Die Nachfolge von Jens Spahn als Fraktionschef der Union ist noch nicht entschieden. Alexander Dobrindt, derzeit Vorsitzender der CSU-Landesgruppe, gilt als aussichtsreicher Kandidat. Doch Beobachter fragen sich, ob Bayerns Ministerpräsident Markus Söder die Kür des CSU-Politikers verhindern wird, um Dobrindt nicht zu mächtig werden zu lassen.

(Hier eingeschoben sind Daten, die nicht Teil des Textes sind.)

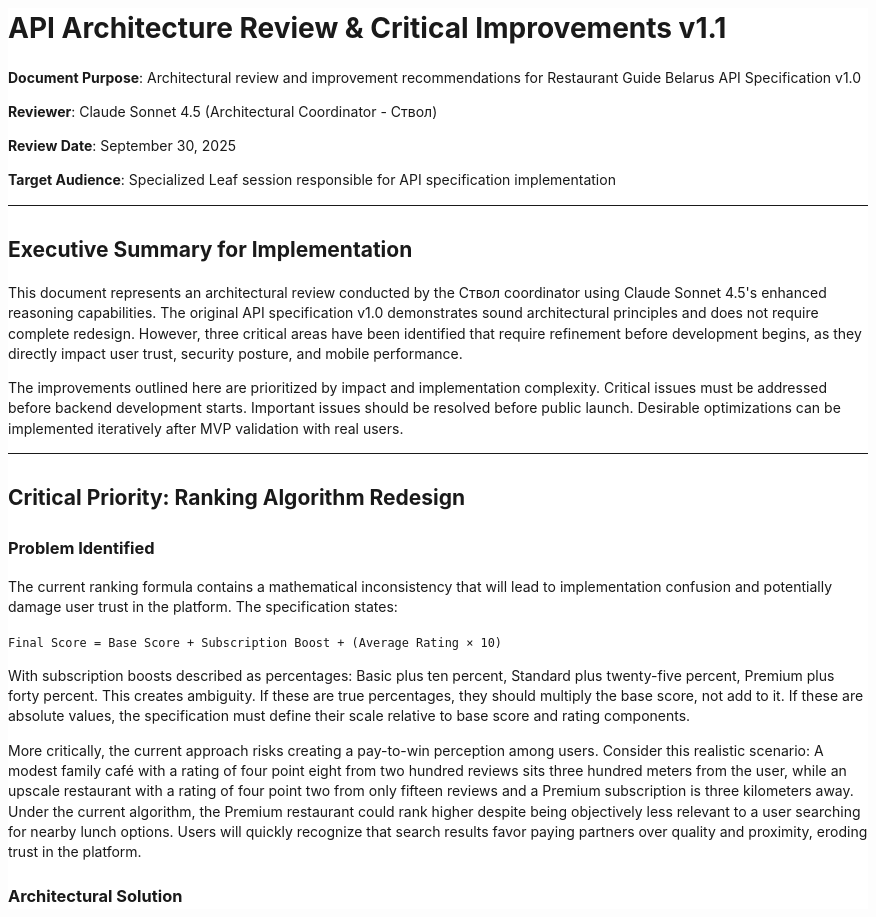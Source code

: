 # API Architecture Review & Critical Improvements v1.1

**Document Purpose**: Architectural review and improvement recommendations for Restaurant Guide Belarus API Specification v1.0

**Reviewer**: Claude Sonnet 4.5 (Architectural Coordinator - Ствол)

**Review Date**: September 30, 2025

**Target Audience**: Specialized Leaf session responsible for API specification implementation

---

## Executive Summary for Implementation

This document represents an architectural review conducted by the Ствол coordinator using Claude Sonnet 4.5's enhanced reasoning capabilities. The original API specification v1.0 demonstrates sound architectural principles and does not require complete redesign. However, three critical areas have been identified that require refinement before development begins, as they directly impact user trust, security posture, and mobile performance.

The improvements outlined here are prioritized by impact and implementation complexity. Critical issues must be addressed before backend development starts. Important issues should be resolved before public launch. Desirable optimizations can be implemented iteratively after MVP validation with real users.

---

## Critical Priority: Ranking Algorithm Redesign

### Problem Identified

The current ranking formula contains a mathematical inconsistency that will lead to implementation confusion and potentially damage user trust in the platform. The specification states:

```
Final Score = Base Score + Subscription Boost + (Average Rating × 10)
```

With subscription boosts described as percentages: Basic plus ten percent, Standard plus twenty-five percent, Premium plus forty percent. This creates ambiguity. If these are true percentages, they should multiply the base score, not add to it. If these are absolute values, the specification must define their scale relative to base score and rating components.

More critically, the current approach risks creating a pay-to-win perception among users. Consider this realistic scenario: A modest family café with a rating of four point eight from two hundred reviews sits three hundred meters from the user, while an upscale restaurant with a rating of four point two from only fifteen reviews and a Premium subscription is three kilometers away. Under the current algorithm, the Premium restaurant could rank higher despite being objectively less relevant to a user searching for nearby lunch options. Users will quickly recognize that search results favor paying partners over quality and proximity, eroding trust in the platform.

### Architectural Solution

Dobrindt als Spahn-Ersatz: Chancen und Hindernisse
In der Bild-Sendung vom 21. Juli 2026 analysierten Kanzlerkorrespondent Florian Kain und Thomas Kausch die Optionen. Kain sagte: „Ich würde nicht tippen, dass es vom Tisch ist.“ Damit bezog er sich auf Dobrindts Kandidatur. Allerdings könnte Söder ein Veto einlegen, da ein zu starker Dobrindt seine eigene Position in der CSU und im Bund schwächen könnte.

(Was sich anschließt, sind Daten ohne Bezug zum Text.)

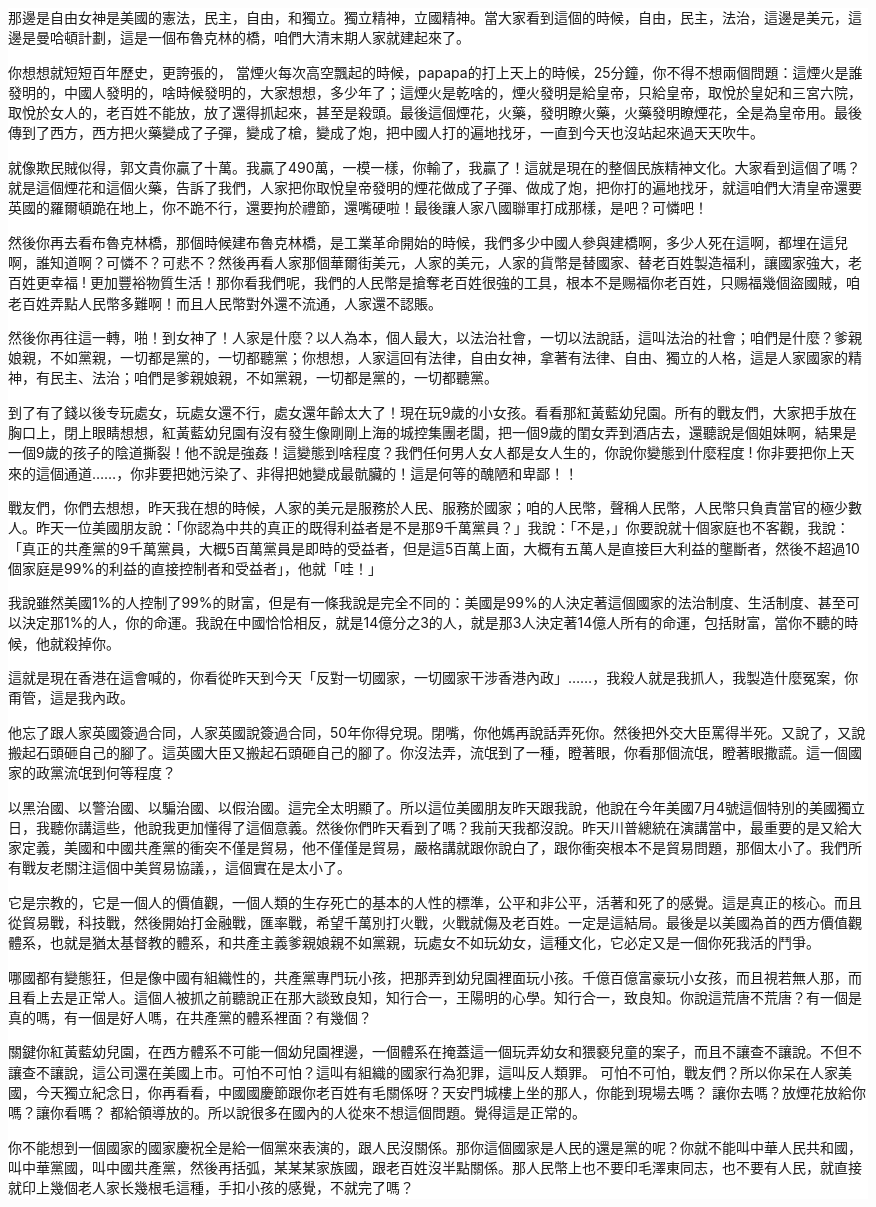 
那邊是自由女神是美國的憲法，民主，自由，和獨立。獨立精神，立國精神。當大家看到這個的時候，自由，民主，法治，這邊是美元，這邊是曼哈頓計劃，這是一個布魯克林的橋，咱們大清末期人家就建起來了。


你想想就短短百年歷史，更誇張的， 當煙火每次高空飄起的時候，papapa的打上天上的時候，25分鐘，你不得不想兩個問題：這煙火是誰發明的，中國人發明的，啥時候發明的，大家想想，多少年了；這煙火是乾啥的，煙火發明是給皇帝，只給皇帝，取悅於皇妃和三宮六院，取悅於女人的，老百姓不能放，放了還得抓起來，甚至是殺頭。最後這個煙花，火藥，發明瞭火藥，火藥發明瞭煙花，全是為皇帝用。最後傳到了西方，西方把火藥變成了子彈，變成了槍，變成了炮，把中國人打的遍地找牙，一直到今天也沒站起來過天天吹牛。


就像欺民賊似得，郭文貴你贏了十萬。我贏了490萬，一模一樣，你輸了，我贏了！這就是現在的整個民族精神文化。大家看到這個了嗎？就是這個煙花和這個火藥，告訴了我們，人家把你取悅皇帝發明的煙花做成了子彈、做成了炮，把你打的遍地找牙，就這咱們大清皇帝還要英國的羅爾頓跪在地上，你不跪不行，還要拘於禮節，還嘴硬啦！最後讓人家八國聯軍打成那樣，是吧？可憐吧！


然後你再去看布魯克林橋，那個時候建布魯克林橋，是工業革命開始的時候，我們多少中國人參與建橋啊，多少人死在這啊，都埋在這兒啊，誰知道啊？可憐不？可悲不？然後再看人家那個華爾街美元，人家的美元，人家的貨幣是替國家、替老百姓製造福利，讓國家強大，老百姓更幸福&nbsp;! 更加豐裕物質生活！那你看我們呢，我們的人民幣是搶奪老百姓很強的工具，根本不是赐福你老百姓，只赐福幾個盜國賊，咱老百姓弄點人民幣多難啊！而且人民幣對外還不流通，人家還不認賬。


然後你再往這一轉，啪！到女神了！人家是什麼？以人為本，個人最大，以法治社會，一切以法說話，這叫法治的社會；咱們是什麼？爹親娘親，不如黨親，一切都是黨的，一切都聽黨；你想想，人家這回有法律，自由女神，拿著有法律、自由、獨立的人格，這是人家國家的精神，有民主、法治；咱們是爹親娘親，不如黨親，一切都是黨的，一切都聽黨。


到了有了錢以後专玩處女，玩處女還不行，處女還年齡太大了！現在玩9歲的小女孩。看看那紅黃藍幼兒園。所有的戰友們，大家把手放在胸口上，閉上眼睛想想，紅黃藍幼兒園有沒有發生像剛剛上海的城控集團老闆，把一個9歲的閨女弄到酒店去，還聽說是個姐妹啊，結果是一個9歲的孩子的陰道撕裂！他不說是強姦！這變態到啥程度？我們任何男人女人都是女人生的，你說你變態到什麼程度&nbsp;! 你非要把你上天來的這個通道……，你非要把她污染了、非得把她變成最骯臟的！這是何等的醜陋和卑鄙！！


戰友們，你們去想想，昨天我在想的時候，人家的美元是服務於人民、服務於國家；咱的人民幣，聲稱人民幣，人民幣只負責當官的極少數人。昨天一位美國朋友說：「你認為中共的真正的既得利益者是不是那9千萬黨員？」我說：「不是，」你要說就十個家庭也不客觀，我說：「真正的共產黨的9千萬黨員，大概5百萬黨員是即時的受益者，但是這5百萬上面，大概有五萬人是直接巨大利益的壟斷者，然後不超過10個家庭是99%的利益的直接控制者和受益者」，他就「哇！」


我說雖然美國1%的人控制了99%的財富，但是有一條我說是完全不同的：美國是99%的人決定著這個國家的法治制度、生活制度、甚至可以決定那1%的人，你的命運。我說在中國恰恰相反，就是14億分之3的人，就是那3人決定著14億人所有的命運，包括財富，當你不聽的時候，他就殺掉你。


這就是現在香港在這會喊的，你看從昨天到今天「反對一切國家，一切國家干涉香港內政」……，我殺人就是我抓人，我製造什麼冤案，你甭管，這是我內政。


他忘了跟人家英國簽過合同，人家英國說簽過合同，50年你得兌現。閉嘴，你他媽再說話弄死你。然後把外交大臣罵得半死。又說了，又說搬起石頭砸自己的腳了。這英國大臣又搬起石頭砸自己的腳了。你沒法弄，流氓到了一種，瞪著眼，你看那個流氓，瞪著眼撒謊。這一個國家的政黨流氓到何等程度？


以黑治國、以警治國、以騙治國、以假治國。這完全太明顯了。所以這位美國朋友昨天跟我說，他說在今年美國7月4號這個特別的美國獨立日，我聽你講這些，他說我更加懂得了這個意義。然後你們昨天看到了嗎？我前天我都沒說。昨天川普總統在演講當中，最重要的是又給大家定義，美國和中國共產黨的衝突不僅是貿易，他不僅僅是貿易，嚴格講就跟你說白了，跟你衝突根本不是貿易問題，那個太小了。我們所有戰友老關注這個中美貿易協議，，這個實在是太小了。


它是宗教的，它是一個人的價值觀，一個人類的生存死亡的基本的人性的標準，公平和非公平，活著和死了的感覺。這是真正的核心。而且從貿易戰，科技戰，然後開始打金融戰，匯率戰，希望千萬別打火戰，火戰就傷及老百姓。一定是這結局。最後是以美國為首的西方價值觀體系，也就是猶太基督教的體系，和共產主義爹親娘親不如黨親，玩處女不如玩幼女，這種文化，它必定又是一個你死我活的鬥爭。


哪國都有變態狂，但是像中國有組織性的，共產黨專門玩小孩，把那弄到幼兒園裡面玩小孩。千億百億富豪玩小女孩，而且視若無人那，而且看上去是正常人。這個人被抓之前聽說正在那大談致良知，知行合一，王陽明的心學。知行合一，致良知。你說這荒唐不荒唐？有一個是真的嗎，有一個是好人嗎，在共產黨的體系裡面？有幾個？&nbsp;


關鍵你紅黃藍幼兒園，在西方體系不可能一個幼兒園裡邊，一個體系在掩蓋這一個玩弄幼女和猥褻兒童的案子，而且不讓查不讓說。不但不讓查不讓說，這公司還在美國上市。可怕不可怕？這叫有組織的國家行為犯罪，這叫反人類罪。 可怕不可怕，戰友們？所以你呆在人家美國，今天獨立紀念日，你再看看，中國國慶節跟你老百姓有毛關係呀？天安門城樓上坐的那人，你能到現場去嗎？ 讓你去嗎？放煙花放給你嗎？讓你看嗎？ 都給領導放的。所以說很多在國內的人從來不想這個問題。覺得這是正常的。


你不能想到一個國家的國家慶祝全是給一個黨來表演的，跟人民沒關係。那你這個國家是人民的還是黨的呢？你就不能叫中華人民共和國，叫中華黨國，叫中國共產黨，然後再括弧，某某某家族國，跟老百姓沒半點關係。那人民幣上也不要印毛澤東同志，也不要有人民，就直接就印上幾個老人家长幾根毛這種，手扣小孩的感覺，不就完了嗎？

Zeitplan und mögliche Szenarien
Die Entscheidung soll in den kommenden Wochen fallen. Neben Dobrindt werden auch andere Namen gehandelt, etwa aus den Reihen der CDU. Die Union steht unter Druck, nachdem Spahn seinen Rücktritt erklärt hatte. Die Analyse zeigt: Söder könnte den CSU-Kandidaten blockieren, um die Machtbalance in der Partei zu wahren.
Bild-Korrespondent Kain ergänzte: „Es gibt viele Faktoren, die eine Rolle spielen. Söder wird abwägen, ob Dobrindt ihm nützt oder schadet.“ Die endgültige Entscheidung wird mit Spannung erwartet.